### TASK GOAL:
In the copy, include every entry exactly but none of its images.

### EXTRACTED DATA:
*-*-*
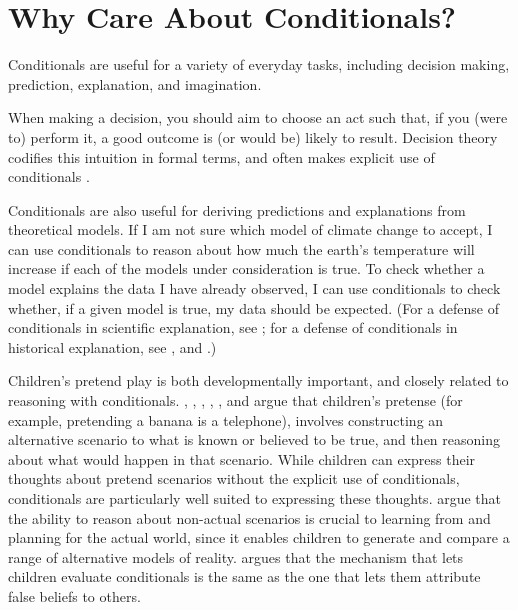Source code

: \section{Why Care About Conditionals?}

Conditionals are useful for a variety of everyday tasks, including decision making, prediction, explanation, and imagination.

When making a decision, you should aim to choose an act such that, if you (were to) perform it, a good outcome is (or would be) likely to result.  Decision theory codifies this intuition in formal terms, and often makes explicit use of conditionals   \citep{gibbard-harper, vinci-decision, bradley-conditionals, Cantwell2013-CANCIC}.

Conditionals are also useful for deriving predictions and explanations from theoretical models.  If I am not sure which model of climate change to accept, I can use conditionals to reason about how much the earth's temperature will increase if each of the models under consideration is true.  To check whether a model explains the data I have already observed, I can use conditionals to check whether, if a given model is true, my data should be expected.  (For a defense of conditionals in scientific explanation, see \citealp{Woodward2004-WOOCAC}; for a defense of conditionals in historical explanation, see \citealp{Reiss2009-REICTE}, and \citealp{Nolan2013-NOLWHA}.)

Children's pretend play is both developmentally important, and closely related to reasoning with conditionals.  \citet{amsel-smalley}, \citet{dias-harris}, \citet{gopnik-phil-baby}, \citet{harris-imagination}, \citet{lillard-pretend}, and \citet{walton-mimesis} argue that children's pretense (for example, pretending a banana is a telephone), involves constructing an alternative scenario to what is known or believed to be true, and then reasoning about what would happen in that scenario.  While children can express their thoughts about pretend scenarios without the explicit use of conditionals, conditionals are particularly well suited to expressing these thoughts.  \citet{weisberg-gopnik} argue that the ability to reason about non-actual scenarios is crucial to learning from and planning for the actual world, since it enables children to generate and compare a range of alternative models of reality.  \citet{kryzyzanowska} argues that the mechanism that lets children evaluate conditionals is the same as the one that lets them attribute false beliefs to others.

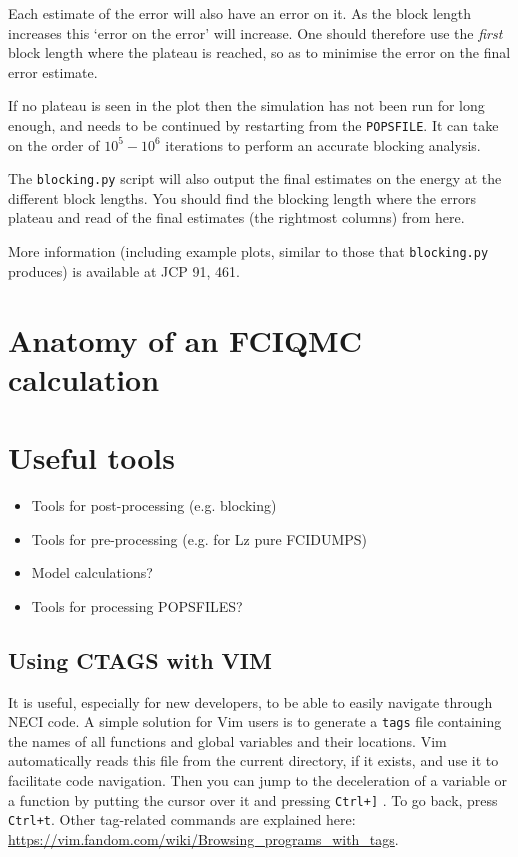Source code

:\documentclass[a4paper,notitlepage]{scrreprt}
\let\code\lstinline
\begin{document}
    Each estimate of the error will also have an error on it. As the block
    length increases this `error on the error' will increase. One should
    therefore use the \emph{first} block length where the plateau is reached,
    so as to minimise the error on the final error estimate.

    If no plateau is seen in the plot then the simulation has not been run for
	long enough, and needs to be continued by restarting from the \code{POPSFILE}.
    It can take on the order of $10^5-10^6$ iterations to perform an accurate
    blocking analysis.

	The \code{blocking.py} script will also output the final estimates on the energy
    at the different block lengths. You should find the blocking length where
    the errors plateau and read of the final estimates (the rightmost columns)
    from here.

	More information (including example plots, similar to those that
	\code{blocking.py} produces) is available at JCP 91, 461.

\section{Anatomy of an FCIQMC calculation}
\section{Useful tools}
\begin{itemize}
	\item Tools for post-processing (e.g. blocking)
	\item Tools for pre-processing (e.g. for Lz pure FCIDUMPS)
	\item Model calculations?
	\item Tools for processing POPSFILES?
\end{itemize}
\subsection{Using CTAGS with VIM}

It is useful, especially for new developers, to be able to easily navigate through NECI code.
A simple solution for Vim users is to generate a \code{tags} file containing the names of all functions and global variables and their locations.
Vim automatically reads this file from the current directory, if it exists, and use it to facilitate code navigation. Then you can jump to the deceleration of a variable or a function
by putting the cursor over it and pressing \code{Ctrl+]} . To go back, press \code{Ctrl+t}.
Other tag-related commands are explained here: \url{https://vim.fandom.com/wiki/Browsing_programs_with_tags}.
\end{document}
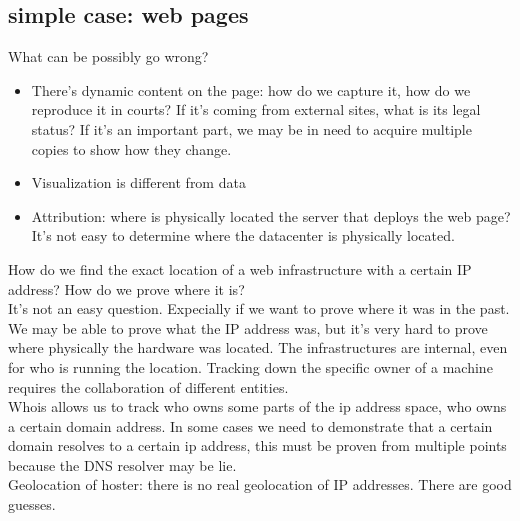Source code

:         \subsection{simple case: web pages}
            What can be possibly go wrong?
            \begin{itemize}
                \item There's dynamic content on the page: how do we capture it, how do we reproduce it in courts? If it's coming from external sites, what is its legal status? If it's an important part, we may be in need to acquire multiple copies to show how they change.
                \item Visualization is different from data 
                \item Attribution: where is physically located the server that deploys the web page? It's not easy to determine where the datacenter is physically located.
            \end{itemize} 
            How do we find the exact location of a web infrastructure with a certain IP address? How do we prove where it is?\\
            It's not an easy question. Expecially if we want to prove where it was in the past. We may be able to prove what the IP address was, but it's very hard to prove where physically the hardware was located.
            The infrastructures are internal, even for who is running the location. Tracking down the specific owner of a machine requires the collaboration of different entities.\\
            Whois allows us to track who owns some parts of the ip address space, who owns a certain domain address. In some cases we need to demonstrate that a certain domain resolves to a certain ip address, this must be proven from multiple points because the DNS resolver may be lie.\\
            Geolocation of hoster: there is no real geolocation of IP addresses. There are good guesses.

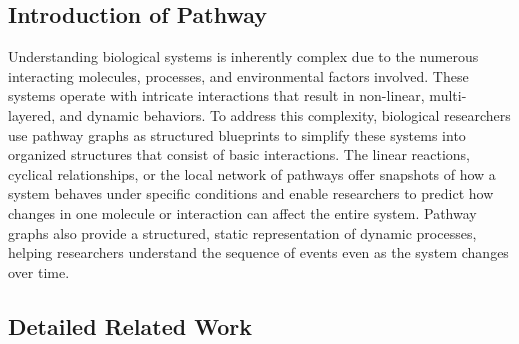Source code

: 




\subsection{Introduction of Pathway}

Understanding biological systems is inherently complex due to the numerous interacting molecules, processes, and environmental factors involved. These systems operate with intricate interactions that result in non-linear, multi-layered, and dynamic behaviors. To address this complexity, biological researchers use pathway graphs as structured blueprints to simplify these systems into organized structures that consist of basic interactions. The linear reactions, cyclical relationships, or the local network of pathways offer snapshots of how a system behaves under specific conditions and enable researchers to predict how changes in one molecule or interaction can affect the entire system. Pathway graphs also provide a structured, static representation of dynamic processes, helping researchers understand the sequence of events even as the system changes over time. 

\subsection{Detailed Related Work} \label{appendix related work}

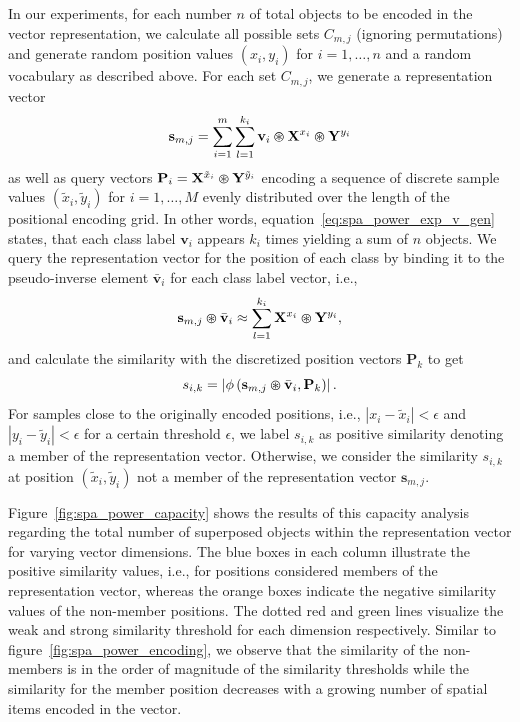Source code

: In our experiments, for each number $n$ of total objects to be encoded in the vector representation, we calculate all possible sets $C_{m,j}$ (ignoring permutations) and generate random position values $ \left(x_{i}, y_{i}\right)$ for $i=1, \ldots, n$ and a random vocabulary as described above.
For each set $C_{m,j}$, we generate a representation vector 
\begin{equation}
\label{eq:spa_power_exp_v_gen}
\mathbf{s}_{m,j} = \sum\limits_{i=1}^{m} \sum\limits_{l=1}^{k_{i}} \mathbf{v}_{i} \varoast \mathbf{X}^{x_{i}} \varoast \mathbf{Y}^{y_{i}}
\end{equation}
as well as query vectors $ {\mathbf{P}}_{i} = \mathbf{X}^{\tilde{x}_{i}} \varoast \mathbf{Y}^{\tilde{y}_i} $ encoding a sequence of discrete sample values $ \left( \tilde{x}_{i}, \tilde{y}_{i} \right)$ for $i=1, \ldots, M$ evenly distributed over the length of the positional encoding grid.
In other words, equation~\eqref{eq:spa_power_exp_v_gen} states, that each class label $ \mathbf{v}_{i}$ appears $k_{i}$ times yielding a sum of $n$ objects.
We query the representation vector for the position of each class by binding it to the pseudo-inverse element $ \bar{ \mathbf{v}}_{i}$ for each class label vector, i.e., 
\begin{equation}
\label{eq:spa_power_query}
\mathbf{s}_{m,j} \varoast \bar{ \mathbf{v}}_{i} \approx \sum\limits_{l=1}^{k_{i}} \mathbf{X}^{{x}_{i}} \varoast \mathbf{Y}^{{y}_i}, 
\end{equation}
and calculate the similarity with the discretized position vectors $ \mathbf{P}_{k}$ to get
\begin{equation}
\label{eq:text}
s_{i,k} = \left|\phi \left( \mathbf{s}_{m,j} \varoast \bar{ \mathbf{v}}_{i}, \mathbf{P}_{k}\right) \right|.
\end{equation}
For samples close to the originally encoded positions, i.e., $\left| x_{i} - \tilde{x}_{i}\right| < \epsilon$ and $\left| y_{i} - \tilde{y}_{i}\right| < \epsilon$ for a certain threshold $\epsilon$, we label $s_{i,k}$ as positive similarity denoting a member of the representation vector.
Otherwise, we consider the similarity $s_{i,k}$ at position $\left( \tilde{x}_{i}, \tilde{y}_{i} \right)$ not a member of the representation vector $ \mathbf{s}_{m,j}$.

Figure~\ref{fig:spa_power_capacity} shows the results of this capacity analysis regarding the total number of superposed objects within the representation vector for varying vector dimensions.
The blue boxes in each column illustrate the positive similarity values, i.e., for positions considered members of the representation vector, whereas the orange boxes indicate the negative similarity values of the non-member positions.
The dotted red and green lines visualize the weak and strong similarity threshold for each dimension respectively.
Similar to figure~\ref{fig:spa_power_encoding}, we observe that the similarity of the non-members is in the order of magnitude of the similarity thresholds while the similarity for the member position decreases with a growing number of spatial items encoded in the vector.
*-*-*
### ANSWER FOR THIS EXERCISE:
Source code

: \section{Why Care About Conditionals?}

Conditionals are useful for a variety of everyday tasks, including decision making, prediction, explanation, and imagination.

When making a decision, you should aim to choose an act such that, if you (were to) perform it, a good outcome is (or would be) likely to result.  Decision theory codifies this intuition in formal terms, and often makes explicit use of conditionals   \citep{gibbard-harper, vinci-decision, bradley-conditionals, Cantwell2013-CANCIC}.

Conditionals are also useful for deriving predictions and explanations from theoretical models.  If I am not sure which model of climate change to accept, I can use conditionals to reason about how much the earth's temperature will increase if each of the models under consideration is true.  To check whether a model explains the data I have already observed, I can use conditionals to check whether, if a given model is true, my data should be expected.  (For a defense of conditionals in scientific explanation, see \citealp{Woodward2004-WOOCAC}; for a defense of conditionals in historical explanation, see \citealp{Reiss2009-REICTE}, and \citealp{Nolan2013-NOLWHA}.)

Children's pretend play is both developmentally important, and closely related to reasoning with conditionals.  \citet{amsel-smalley}, \citet{dias-harris}, \citet{gopnik-phil-baby}, \citet{harris-imagination}, \citet{lillard-pretend}, and \citet{walton-mimesis} argue that children's pretense (for example, pretending a banana is a telephone), involves constructing an alternative scenario to what is known or believed to be true, and then reasoning about what would happen in that scenario.  While children can express their thoughts about pretend scenarios without the explicit use of conditionals, conditionals are particularly well suited to expressing these thoughts.  \citet{weisberg-gopnik} argue that the ability to reason about non-actual scenarios is crucial to learning from and planning for the actual world, since it enables children to generate and compare a range of alternative models of reality.  \citet{kryzyzanowska} argues that the mechanism that lets children evaluate conditionals is the same as the one that lets them attribute false beliefs to others.

Source code

:\documentclass[a4paper,notitlepage]{scrreprt}
\let\code\lstinline
\begin{document}
    Each estimate of the error will also have an error on it. As the block
    length increases this `error on the error' will increase. One should
    therefore use the \emph{first} block length where the plateau is reached,
    so as to minimise the error on the final error estimate.

    If no plateau is seen in the plot then the simulation has not been run for
	long enough, and needs to be continued by restarting from the \code{POPSFILE}.
    It can take on the order of $10^5-10^6$ iterations to perform an accurate
    blocking analysis.

	The \code{blocking.py} script will also output the final estimates on the energy
    at the different block lengths. You should find the blocking length where
    the errors plateau and read of the final estimates (the rightmost columns)
    from here.

	More information (including example plots, similar to those that
	\code{blocking.py} produces) is available at JCP 91, 461.

\section{Anatomy of an FCIQMC calculation}
\section{Useful tools}
\begin{itemize}
	\item Tools for post-processing (e.g. blocking)
	\item Tools for pre-processing (e.g. for Lz pure FCIDUMPS)
	\item Model calculations?
	\item Tools for processing POPSFILES?
\end{itemize}
\subsection{Using CTAGS with VIM}

It is useful, especially for new developers, to be able to easily navigate through NECI code.
A simple solution for Vim users is to generate a \code{tags} file containing the names of all functions and global variables and their locations.
Vim automatically reads this file from the current directory, if it exists, and use it to facilitate code navigation. Then you can jump to the deceleration of a variable or a function
by putting the cursor over it and pressing \code{Ctrl+]} . To go back, press \code{Ctrl+t}.
Other tag-related commands are explained here: \url{https://vim.fandom.com/wiki/Browsing_programs_with_tags}.
\end{document}
Source code

:         \subsection{simple case: web pages}
            What can be possibly go wrong?
            \begin{itemize}
                \item There's dynamic content on the page: how do we capture it, how do we reproduce it in courts? If it's coming from external sites, what is its legal status? If it's an important part, we may be in need to acquire multiple copies to show how they change.
                \item Visualization is different from data 
                \item Attribution: where is physically located the server that deploys the web page? It's not easy to determine where the datacenter is physically located.
            \end{itemize} 
            How do we find the exact location of a web infrastructure with a certain IP address? How do we prove where it is?\\
            It's not an easy question. Expecially if we want to prove where it was in the past. We may be able to prove what the IP address was, but it's very hard to prove where physically the hardware was located.
            The infrastructures are internal, even for who is running the location. Tracking down the specific owner of a machine requires the collaboration of different entities.\\
            Whois allows us to track who owns some parts of the ip address space, who owns a certain domain address. In some cases we need to demonstrate that a certain domain resolves to a certain ip address, this must be proven from multiple points because the DNS resolver may be lie.\\
            Geolocation of hoster: there is no real geolocation of IP addresses. There are good guesses.

Source code

: 




\subsection{Introduction of Pathway}

Understanding biological systems is inherently complex due to the numerous interacting molecules, processes, and environmental factors involved. These systems operate with intricate interactions that result in non-linear, multi-layered, and dynamic behaviors. To address this complexity, biological researchers use pathway graphs as structured blueprints to simplify these systems into organized structures that consist of basic interactions. The linear reactions, cyclical relationships, or the local network of pathways offer snapshots of how a system behaves under specific conditions and enable researchers to predict how changes in one molecule or interaction can affect the entire system. Pathway graphs also provide a structured, static representation of dynamic processes, helping researchers understand the sequence of events even as the system changes over time. 

\subsection{Detailed Related Work} \label{appendix related work}

Source code

: In our experiments, for each number $n$ of total objects to be encoded in the vector representation, we calculate all possible sets $C_{m,j}$ (ignoring permutations) and generate random position values $ \left(x_{i}, y_{i}\right)$ for $i=1, \ldots, n$ and a random vocabulary as described above.
For each set $C_{m,j}$, we generate a representation vector 
\begin{equation}
\label{eq:spa_power_exp_v_gen}
\mathbf{s}_{m,j} = \sum\limits_{i=1}^{m} \sum\limits_{l=1}^{k_{i}} \mathbf{v}_{i} \varoast \mathbf{X}^{x_{i}} \varoast \mathbf{Y}^{y_{i}}
\end{equation}
as well as query vectors $ {\mathbf{P}}_{i} = \mathbf{X}^{\tilde{x}_{i}} \varoast \mathbf{Y}^{\tilde{y}_i} $ encoding a sequence of discrete sample values $ \left( \tilde{x}_{i}, \tilde{y}_{i} \right)$ for $i=1, \ldots, M$ evenly distributed over the length of the positional encoding grid.
In other words, equation~\eqref{eq:spa_power_exp_v_gen} states, that each class label $ \mathbf{v}_{i}$ appears $k_{i}$ times yielding a sum of $n$ objects.
We query the representation vector for the position of each class by binding it to the pseudo-inverse element $ \bar{ \mathbf{v}}_{i}$ for each class label vector, i.e., 
\begin{equation}
\label{eq:spa_power_query}
\mathbf{s}_{m,j} \varoast \bar{ \mathbf{v}}_{i} \approx \sum\limits_{l=1}^{k_{i}} \mathbf{X}^{{x}_{i}} \varoast \mathbf{Y}^{{y}_i}, 
\end{equation}
and calculate the similarity with the discretized position vectors $ \mathbf{P}_{k}$ to get
\begin{equation}
\label{eq:text}
s_{i,k} = \left|\phi \left( \mathbf{s}_{m,j} \varoast \bar{ \mathbf{v}}_{i}, \mathbf{P}_{k}\right) \right|.
\end{equation}
For samples close to the originally encoded positions, i.e., $\left| x_{i} - \tilde{x}_{i}\right| < \epsilon$ and $\left| y_{i} - \tilde{y}_{i}\right| < \epsilon$ for a certain threshold $\epsilon$, we label $s_{i,k}$ as positive similarity denoting a member of the representation vector.
Otherwise, we consider the similarity $s_{i,k}$ at position $\left( \tilde{x}_{i}, \tilde{y}_{i} \right)$ not a member of the representation vector $ \mathbf{s}_{m,j}$.

Figure~\ref{fig:spa_power_capacity} shows the results of this capacity analysis regarding the total number of superposed objects within the representation vector for varying vector dimensions.
The blue boxes in each column illustrate the positive similarity values, i.e., for positions considered members of the representation vector, whereas the orange boxes indicate the negative similarity values of the non-member positions.
The dotted red and green lines visualize the weak and strong similarity threshold for each dimension respectively.
Similar to figure~\ref{fig:spa_power_encoding}, we observe that the similarity of the non-members is in the order of magnitude of the similarity thresholds while the similarity for the member position decreases with a growing number of spatial items encoded in the vector.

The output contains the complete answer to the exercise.